The Zagorje Party (Zagorska stranka or ZS) is a regionalist political party in Croatia.

Zagorje Party was founded in Krapina on 10 January 2004 as a split from Democratic Party of Zagorje (ZDS). The party was led by former ZDS secretary Miljenko Jerneić from its foundation until he resigned in May 2024.

Zagorje party is a regional party that is active on the territory of Hrvatsko Zagorje and all of the northwestern Croatia. Party's goal is to gather people from Zagorje, as well as from other parts of Croatia, that are willing to participate in cultural, economic and moral transformation of the northwestern Croatia. It also has a City of Zagreb branch "Zagorje Party for Zagreb" (ZSZ) that ran independently in the 2019 European Parliament election and 2021 Zagreb local elections.

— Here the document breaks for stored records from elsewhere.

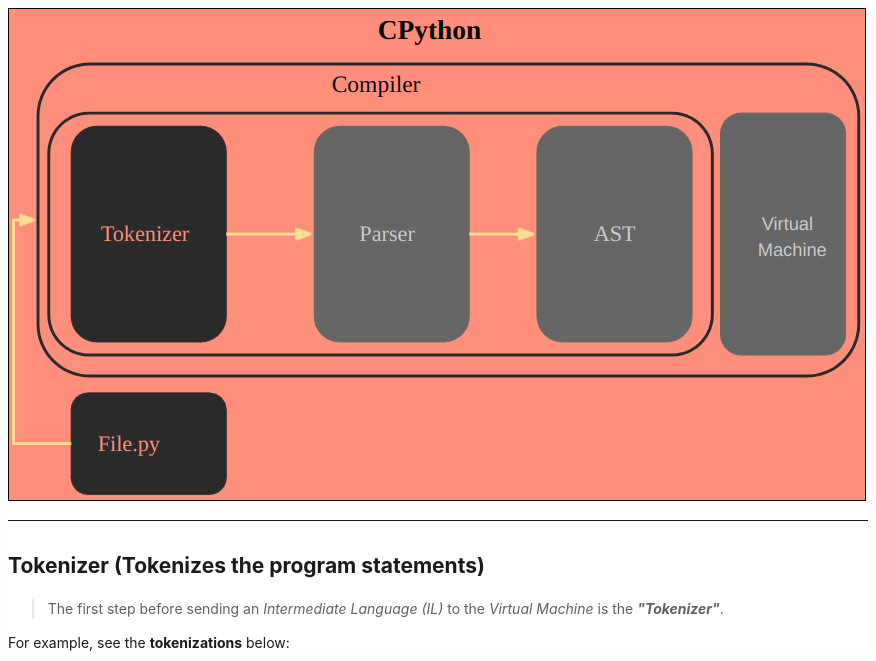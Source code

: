 ![img](images/ppp-01.png)  












---

<div id="intro-to-tokenizer"></div>

## Tokenizer (Tokenizes the program statements)

> The first step before sending an *Intermediate Language (IL)* to the *Virtual Machine* is the ***"Tokenizer"***.

For example, see the **tokenizations** below:
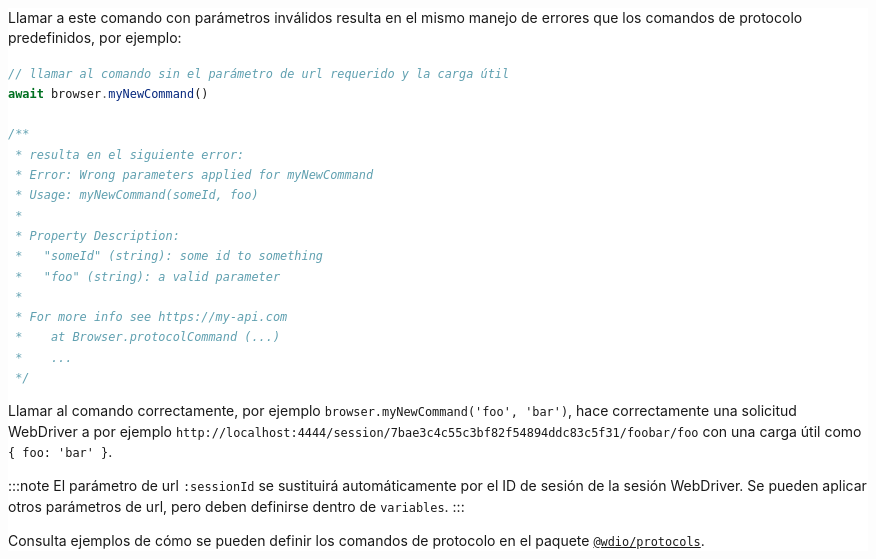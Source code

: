 Llamar a este comando con parámetros inválidos resulta en el mismo manejo de errores que los comandos de protocolo predefinidos, por ejemplo:

```js
// llamar al comando sin el parámetro de url requerido y la carga útil
await browser.myNewCommand()

/**
 * resulta en el siguiente error:
 * Error: Wrong parameters applied for myNewCommand
 * Usage: myNewCommand(someId, foo)
 *
 * Property Description:
 *   "someId" (string): some id to something
 *   "foo" (string): a valid parameter
 *
 * For more info see https://my-api.com
 *    at Browser.protocolCommand (...)
 *    ...
 */
```

Llamar al comando correctamente, por ejemplo `browser.myNewCommand('foo', 'bar')`, hace correctamente una solicitud WebDriver a por ejemplo `http://localhost:4444/session/7bae3c4c55c3bf82f54894ddc83c5f31/foobar/foo` con una carga útil como `{ foo: 'bar' }`.

:::note
El parámetro de url `:sessionId` se sustituirá automáticamente por el ID de sesión de la sesión WebDriver. Se pueden aplicar otros parámetros de url, pero deben definirse dentro de `variables`.
:::

Consulta ejemplos de cómo se pueden definir los comandos de protocolo en el paquete [`@wdio/protocols`](https://github.com/webdriverio/webdriverio/tree/main/packages/wdio-protocols/src/protocols).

The basic Party principles are "a man and his rights". The party advocates for women's rights, so it accordingly determined that there must be at least 30% of women on all of its electoral lists. An important part of party politics is the policy of sustainable development. Therefore, Party is guided by the principle: "Act locally, think globally". The party advocates separation of church and state, but respects and cherishes the Christian tradition of the Croatian nation.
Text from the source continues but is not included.